→ Instructions to follow
Without including any pictures, write out the data below exactly.

★ ★ ★ ★ ★

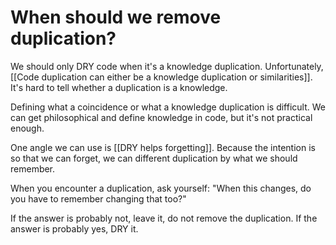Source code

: # When should we remove duplication?
We should only DRY code when it's a knowledge duplication. Unfortunately, [[Code duplication can either be a knowledge duplication or similarities]]. It's hard to tell whether a duplication is a knowledge.

Defining what a coincidence or what a knowledge duplication is difficult. We can get philosophical and define knowledge in code, but it's not practical enough.

One angle we can use is [[DRY helps forgetting]]. Because the intention is so that we can forget, we can different duplication by what we should remember.

When you encounter a duplication, ask yourself: "When this changes, do you have to remember changing that too?"

If the answer is probably not, leave it, do not remove the duplication. If the answer is probably yes, DRY it.

<!-- #evergreen -->

<!-- {BearID:9BF0BC78-E5E8-4A6D-8CAF-FA2F7E8181B1-91861-000013F0BD24A77C} -->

★ ★ ★ ★ ★

→ The completed task
Source code

: # When should we remove duplication?
We should only DRY code when it's a knowledge duplication. Unfortunately, [[Code duplication can either be a knowledge duplication or similarities]]. It's hard to tell whether a duplication is a knowledge.

Defining what a coincidence or what a knowledge duplication is difficult. We can get philosophical and define knowledge in code, but it's not practical enough.

One angle we can use is [[DRY helps forgetting]]. Because the intention is so that we can forget, we can different duplication by what we should remember.

When you encounter a duplication, ask yourself: "When this changes, do you have to remember changing that too?"

If the answer is probably not, leave it, do not remove the duplication. If the answer is probably yes, DRY it.

<!-- #evergreen -->

<!-- {BearID:9BF0BC78-E5E8-4A6D-8CAF-FA2F7E8181B1-91861-000013F0BD24A77C} -->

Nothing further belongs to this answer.